Sbuffò. «Se è facile come dice, allora perché le carceri sono piene? Perché non sono tutti là?»
L’avvocato ridacchiò. «Non tutti gli italiani hanno la fortuna di avere la pelle del tuo colore.»
«Sa tanto di fregatura.»
«Prova, che hai da perdere? Sempre meglio che finire in galera. Uno come te se la passerebbe male.»
«Cosa devo fare?»
«Niente, lascia fare a me.»
 
Sull’isola, nell’ufficio per la registrazione dei nuovi abitanti.
Sembrava proprio il paradiso. Tanto sole e spazi aperti. Cordialità e gentilezza.
Non riusciva quasi a crederci, non vedeva l’ora di concludere con le formalità per poter dare un’occhiata in giro.
«Circa il mio reato…» abbozzò.
L’impiegato scosse il capo. «Non ci interessa, non è rilevante.»
«Allora di che ha bisogno?»
«Etnia?»
«Io, be’… non saprei.»
«Che significa? Da dove arrivi? Marocco, Tunisia, Nigeria?»
«Io sono italiano. Sono nato in Italia. E anche mio padre.»
«Il colore della pelle ti contraddice.»
«Che ci posso fare?»
«Un antenato nero devi pure averlo avuto.»
Lo ammise. «Durante la seconda guerra mondiale, nonna si è innamorata di un soldato straniero. Lui purtroppo è morto in combattimento.»
«Bene. Etnia?»
«Mai conosciuta. Non parlava la sua lingua. Non ha mai saputo da dove venisse.»
Gli gettò un’occhiataccia, poi alzò la voce. «Ce ne hanno mandato un altro.»
Un superiore venne a controllare.
«Sono nei guai?», chiese il nuovo arrivato.
«Non dovrebbero mandarceli tutti qui», borbottò l’impiegato. «Non sappiamo cosa farcene.»
«Mettilo con gli altri», decise il superiore.
«Dove?», si preoccupò.
 
Non gli andò male, almeno all’apparenza.

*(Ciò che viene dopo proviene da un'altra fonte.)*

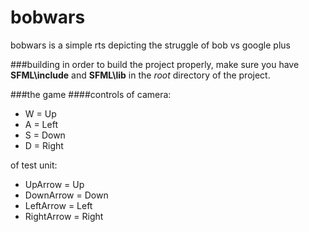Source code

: # bobwars
bobwars is a simple rts depicting the struggle of bob vs google plus

###building
in order to build the project properly, make sure you have **SFML\include** and **SFML\lib** in the _root_ directory of the project.

###the game
####controls
of camera:
* W = Up
* A = Left
* S = Down
* D = Right 

of test unit:
* UpArrow = Up
* DownArrow = Down
* LeftArrow = Left
* RightArrow = Right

Era un gran casermone, però pulito e ordinato. Erano in tanti a spiarlo.
Lo accolse un cinese.
«Tu da dove arrivi?», gli chiese in perfetto italiano.
«Roma», ammise.
Gli strinse la mano. «Io sono di Milano. Fammi indovinare, il tuo avvocato ti ha consigliato questo espediente?»
«Ho sbagliato ad accettare?»
Alzò le spalle. «Non è un brutto posto, questo devo ammetterlo. Non ci sono regole e si vive abbastanza bene. Però…»
«Però?»
«Sono tutti molto nazionalisti. Si sono spartiti l’isola. C’è una zona per ogni etnia, per piccola che sia. Cooperano tra loro e stanno bene. Ma sono tutti gruppi chiusi. Molto chiusi. Poi ci siamo noi.»
«Noi?»
«Quelli senza una patria. I paria. Qui siamo gli estranei, siamo appena tollerati. A noi gettano gli avanzi, ci considerano parassiti. Non ti sarà facile trovare un lavoro, non ci vuole nessuno. Non ti nascondo che i primi tempi sarà molto dura. Se in Italia ti consideravano diverso, qui sarà molto peggio.» Gli sorrise. «Però tu sei giovane e forte, forse potresti anche riuscire a sopravvivere.»